Life Insurance Corporation of India (LIC) and public sector lender IDBI Bank on Monday denied news reports of merging LIC Housing Finance with the bank.

“This refers to the news item published in the Business Standard of 17 February 2020 regarding LIC Housing Finance – IDBI Bank merger put on the fast track. In this regard we hereby deny the above news item and clarify that no such proposal has been discussed in the Board Meeting of IDBI Bank,” IDBI Bank said in a statement to the stock exchanges.

Meanwhile, PTI quoted a separate statement by LIC saying that “there was no proposal to merge LICHFL with any other entity and all such rumors floating in the market are not based on facts”.

Reacting to the news, shares of LIC Housing Finance on the BSE tanked and closed at ₹379.85 on Monday, down 7.81% from its previous close. Shares of IDBI Bank on BSE closed at ₹34.5, down 2.54% from its previous close.

The news comes amid the government’s proposal to list on the stock exchanges. LIC, India’s largest insurer, had a market share of 76.28% in terms of the number of policies sold, and 71% of the first-year premium as on 30 November 2019. Its net premium income for FY19 stood at ₹3.37 trillion, while net income from investments stood at ₹2.22 trillion.
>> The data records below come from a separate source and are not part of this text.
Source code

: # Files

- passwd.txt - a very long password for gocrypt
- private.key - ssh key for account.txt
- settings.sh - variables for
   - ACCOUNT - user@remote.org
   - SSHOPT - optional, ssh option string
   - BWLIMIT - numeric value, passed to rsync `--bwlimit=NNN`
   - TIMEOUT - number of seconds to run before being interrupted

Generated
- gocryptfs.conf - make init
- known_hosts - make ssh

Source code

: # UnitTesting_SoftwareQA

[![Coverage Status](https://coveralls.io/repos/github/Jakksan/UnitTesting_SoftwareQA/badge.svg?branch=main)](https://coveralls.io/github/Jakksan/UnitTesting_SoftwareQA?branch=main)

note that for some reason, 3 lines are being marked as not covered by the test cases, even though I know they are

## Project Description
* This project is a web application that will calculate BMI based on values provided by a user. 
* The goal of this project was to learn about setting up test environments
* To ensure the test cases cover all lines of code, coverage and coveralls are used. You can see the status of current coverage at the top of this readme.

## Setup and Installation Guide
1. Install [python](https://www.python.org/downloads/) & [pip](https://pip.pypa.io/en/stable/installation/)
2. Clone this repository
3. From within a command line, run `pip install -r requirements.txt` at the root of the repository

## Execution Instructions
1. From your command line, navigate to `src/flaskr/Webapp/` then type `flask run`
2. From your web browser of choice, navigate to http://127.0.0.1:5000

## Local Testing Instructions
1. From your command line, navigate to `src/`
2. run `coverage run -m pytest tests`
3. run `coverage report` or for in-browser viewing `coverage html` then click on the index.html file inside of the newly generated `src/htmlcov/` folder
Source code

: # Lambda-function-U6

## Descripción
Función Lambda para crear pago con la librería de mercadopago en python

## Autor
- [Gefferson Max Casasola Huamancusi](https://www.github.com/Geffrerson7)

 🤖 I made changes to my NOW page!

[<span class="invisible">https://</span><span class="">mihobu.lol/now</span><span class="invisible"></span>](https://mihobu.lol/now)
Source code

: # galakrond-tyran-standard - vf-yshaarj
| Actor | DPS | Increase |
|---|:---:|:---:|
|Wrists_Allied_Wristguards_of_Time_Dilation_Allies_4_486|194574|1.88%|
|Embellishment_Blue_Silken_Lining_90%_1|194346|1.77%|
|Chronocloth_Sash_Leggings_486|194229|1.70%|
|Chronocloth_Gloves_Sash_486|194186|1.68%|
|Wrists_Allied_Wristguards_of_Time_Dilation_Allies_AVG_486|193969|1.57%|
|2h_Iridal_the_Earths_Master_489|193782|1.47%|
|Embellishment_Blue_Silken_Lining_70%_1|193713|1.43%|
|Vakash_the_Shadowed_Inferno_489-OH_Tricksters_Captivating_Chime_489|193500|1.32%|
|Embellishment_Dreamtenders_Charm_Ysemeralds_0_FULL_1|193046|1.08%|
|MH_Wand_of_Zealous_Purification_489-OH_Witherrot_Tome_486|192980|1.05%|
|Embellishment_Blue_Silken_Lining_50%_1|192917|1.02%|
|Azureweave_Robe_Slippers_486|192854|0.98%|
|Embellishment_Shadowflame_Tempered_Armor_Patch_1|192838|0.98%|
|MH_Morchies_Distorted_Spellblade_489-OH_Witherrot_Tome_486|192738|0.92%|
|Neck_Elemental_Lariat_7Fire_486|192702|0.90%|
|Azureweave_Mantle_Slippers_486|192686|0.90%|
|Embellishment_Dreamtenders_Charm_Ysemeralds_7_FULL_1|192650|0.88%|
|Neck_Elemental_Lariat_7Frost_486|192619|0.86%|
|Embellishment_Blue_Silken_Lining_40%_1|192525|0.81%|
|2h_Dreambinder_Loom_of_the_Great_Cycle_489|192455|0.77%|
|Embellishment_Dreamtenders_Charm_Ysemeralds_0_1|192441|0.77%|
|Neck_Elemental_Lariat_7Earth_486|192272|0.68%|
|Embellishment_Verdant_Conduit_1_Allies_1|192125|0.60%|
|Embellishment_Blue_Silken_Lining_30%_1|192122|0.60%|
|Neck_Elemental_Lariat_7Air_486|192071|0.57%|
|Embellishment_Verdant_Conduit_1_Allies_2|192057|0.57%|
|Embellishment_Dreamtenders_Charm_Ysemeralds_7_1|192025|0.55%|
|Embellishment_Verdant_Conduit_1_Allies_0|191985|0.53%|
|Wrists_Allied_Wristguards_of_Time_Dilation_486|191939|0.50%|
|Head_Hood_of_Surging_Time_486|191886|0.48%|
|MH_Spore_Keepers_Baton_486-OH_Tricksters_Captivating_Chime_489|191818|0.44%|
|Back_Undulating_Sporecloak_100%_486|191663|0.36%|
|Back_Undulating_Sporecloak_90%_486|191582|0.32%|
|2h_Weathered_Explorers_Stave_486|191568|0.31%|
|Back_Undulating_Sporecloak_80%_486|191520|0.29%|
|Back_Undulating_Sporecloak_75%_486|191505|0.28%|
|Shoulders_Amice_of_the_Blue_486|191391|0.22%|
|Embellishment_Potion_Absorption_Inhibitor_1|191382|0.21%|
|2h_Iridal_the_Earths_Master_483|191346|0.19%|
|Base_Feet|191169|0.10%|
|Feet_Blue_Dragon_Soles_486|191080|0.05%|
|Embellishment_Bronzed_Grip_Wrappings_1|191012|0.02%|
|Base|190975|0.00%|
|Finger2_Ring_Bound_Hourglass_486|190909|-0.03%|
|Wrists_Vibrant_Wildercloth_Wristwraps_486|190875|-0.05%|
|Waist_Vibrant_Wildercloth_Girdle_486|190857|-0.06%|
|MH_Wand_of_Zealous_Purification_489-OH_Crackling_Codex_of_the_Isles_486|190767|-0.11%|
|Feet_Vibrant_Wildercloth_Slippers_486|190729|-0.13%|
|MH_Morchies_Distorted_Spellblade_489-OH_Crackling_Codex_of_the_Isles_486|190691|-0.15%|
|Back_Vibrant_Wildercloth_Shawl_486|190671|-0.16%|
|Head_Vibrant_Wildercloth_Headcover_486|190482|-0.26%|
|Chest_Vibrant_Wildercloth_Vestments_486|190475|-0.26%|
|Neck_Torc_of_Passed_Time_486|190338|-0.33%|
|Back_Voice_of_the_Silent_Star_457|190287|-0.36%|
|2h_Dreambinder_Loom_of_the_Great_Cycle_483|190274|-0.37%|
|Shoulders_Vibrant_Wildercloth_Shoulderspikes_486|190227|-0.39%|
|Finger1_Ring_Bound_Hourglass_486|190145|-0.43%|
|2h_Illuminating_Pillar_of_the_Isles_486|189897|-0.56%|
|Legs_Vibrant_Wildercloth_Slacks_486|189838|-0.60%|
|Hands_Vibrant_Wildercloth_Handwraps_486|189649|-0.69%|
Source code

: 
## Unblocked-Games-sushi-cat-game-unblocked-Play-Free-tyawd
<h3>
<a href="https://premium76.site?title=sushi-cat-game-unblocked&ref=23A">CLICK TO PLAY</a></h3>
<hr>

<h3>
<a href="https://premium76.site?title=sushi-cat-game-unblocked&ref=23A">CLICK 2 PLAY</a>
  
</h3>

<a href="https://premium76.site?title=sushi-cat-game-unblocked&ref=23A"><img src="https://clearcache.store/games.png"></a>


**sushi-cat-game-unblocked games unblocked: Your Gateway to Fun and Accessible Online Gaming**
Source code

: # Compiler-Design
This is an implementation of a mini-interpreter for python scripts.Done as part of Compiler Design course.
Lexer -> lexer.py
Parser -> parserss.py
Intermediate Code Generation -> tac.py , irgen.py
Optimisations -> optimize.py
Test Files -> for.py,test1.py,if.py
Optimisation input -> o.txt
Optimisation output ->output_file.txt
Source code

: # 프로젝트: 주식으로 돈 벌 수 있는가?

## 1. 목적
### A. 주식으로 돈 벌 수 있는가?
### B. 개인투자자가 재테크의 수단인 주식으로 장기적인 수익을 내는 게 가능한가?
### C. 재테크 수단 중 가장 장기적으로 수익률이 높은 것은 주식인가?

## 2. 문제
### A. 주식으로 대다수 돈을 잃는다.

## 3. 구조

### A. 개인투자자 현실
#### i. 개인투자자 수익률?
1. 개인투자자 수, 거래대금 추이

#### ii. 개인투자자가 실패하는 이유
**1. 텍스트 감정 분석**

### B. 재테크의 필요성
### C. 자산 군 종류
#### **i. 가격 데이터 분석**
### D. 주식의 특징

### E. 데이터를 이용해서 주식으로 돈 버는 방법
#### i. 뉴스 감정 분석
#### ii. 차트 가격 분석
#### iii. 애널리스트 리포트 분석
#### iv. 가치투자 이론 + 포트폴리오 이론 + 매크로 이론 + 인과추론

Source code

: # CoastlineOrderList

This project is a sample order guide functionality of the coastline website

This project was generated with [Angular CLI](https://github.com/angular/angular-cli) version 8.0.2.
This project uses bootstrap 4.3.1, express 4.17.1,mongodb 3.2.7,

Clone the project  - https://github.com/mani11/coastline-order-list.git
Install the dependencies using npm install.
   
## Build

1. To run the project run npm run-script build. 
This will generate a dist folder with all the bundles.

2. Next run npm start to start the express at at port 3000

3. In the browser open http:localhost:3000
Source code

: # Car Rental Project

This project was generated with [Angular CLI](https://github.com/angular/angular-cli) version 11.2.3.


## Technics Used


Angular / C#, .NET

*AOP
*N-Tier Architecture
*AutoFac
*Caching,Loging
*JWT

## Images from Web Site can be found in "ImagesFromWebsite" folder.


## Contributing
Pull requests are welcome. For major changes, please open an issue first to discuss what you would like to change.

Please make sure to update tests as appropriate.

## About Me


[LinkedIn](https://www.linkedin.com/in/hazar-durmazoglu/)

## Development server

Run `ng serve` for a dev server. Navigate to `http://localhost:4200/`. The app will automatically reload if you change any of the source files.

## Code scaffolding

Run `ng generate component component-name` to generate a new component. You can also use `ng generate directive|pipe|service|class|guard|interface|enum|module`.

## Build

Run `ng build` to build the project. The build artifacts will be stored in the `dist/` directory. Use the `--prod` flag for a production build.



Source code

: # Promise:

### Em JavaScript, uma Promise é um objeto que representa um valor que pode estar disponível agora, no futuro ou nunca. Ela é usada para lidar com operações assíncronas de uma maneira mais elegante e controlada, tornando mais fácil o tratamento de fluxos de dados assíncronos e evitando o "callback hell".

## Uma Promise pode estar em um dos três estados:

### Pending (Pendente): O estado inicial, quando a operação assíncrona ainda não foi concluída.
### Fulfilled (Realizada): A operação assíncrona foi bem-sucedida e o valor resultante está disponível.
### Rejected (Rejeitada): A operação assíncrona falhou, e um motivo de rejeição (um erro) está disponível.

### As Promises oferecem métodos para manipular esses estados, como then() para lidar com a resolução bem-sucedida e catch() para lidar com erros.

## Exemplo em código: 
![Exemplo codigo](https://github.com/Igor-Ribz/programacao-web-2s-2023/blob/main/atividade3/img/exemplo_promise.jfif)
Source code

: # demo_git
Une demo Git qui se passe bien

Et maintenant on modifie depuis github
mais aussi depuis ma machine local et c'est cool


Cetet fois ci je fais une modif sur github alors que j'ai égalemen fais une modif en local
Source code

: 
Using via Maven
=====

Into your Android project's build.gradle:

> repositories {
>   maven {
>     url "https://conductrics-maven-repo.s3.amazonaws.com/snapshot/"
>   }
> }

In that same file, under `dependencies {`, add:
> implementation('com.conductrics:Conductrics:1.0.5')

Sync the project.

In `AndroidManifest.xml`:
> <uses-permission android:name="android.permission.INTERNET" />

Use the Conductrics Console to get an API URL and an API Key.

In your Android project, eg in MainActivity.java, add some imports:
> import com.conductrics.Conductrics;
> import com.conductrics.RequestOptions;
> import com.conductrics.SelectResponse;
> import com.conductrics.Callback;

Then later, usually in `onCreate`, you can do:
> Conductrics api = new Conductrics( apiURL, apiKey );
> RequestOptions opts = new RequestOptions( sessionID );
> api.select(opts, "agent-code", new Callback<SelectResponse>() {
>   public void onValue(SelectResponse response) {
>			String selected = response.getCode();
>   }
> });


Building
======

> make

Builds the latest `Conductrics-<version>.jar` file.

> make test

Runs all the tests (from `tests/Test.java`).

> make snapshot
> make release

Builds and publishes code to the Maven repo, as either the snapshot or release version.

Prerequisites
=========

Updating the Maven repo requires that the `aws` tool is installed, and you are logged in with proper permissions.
Interestingly, the government plans to sell its remaining holding in IDBI Bank to private, retail and institutional investors. In January, LIC had completed acquiring a 51% stake in IDBI Bank, after it was approved by the Union cabinet in August 2018.

Mint reported on 14 February that LIC Housing Finance Ltd. has referred 14 real estate projects for last-mile funding through the alternative investment fund (AIF) created to revive stalled housing projects.

The housing finance company’s (HFC) management had told analysts on 31 January that there are 260 accounts in the developer loan portfolio and the housing finance company has identified non-performing assets (NPAs). It has also referred to five such cases to the National Company Law Tribunal (NCLT). The top 10 developer loans account for roughly 15% of the developer loan book as of the December quarter of FY20. Moreover, of the total bad loans of ₹5,686 crores, slightly more than ₹2,000 crore is from project loans and the rest is from the retail segment.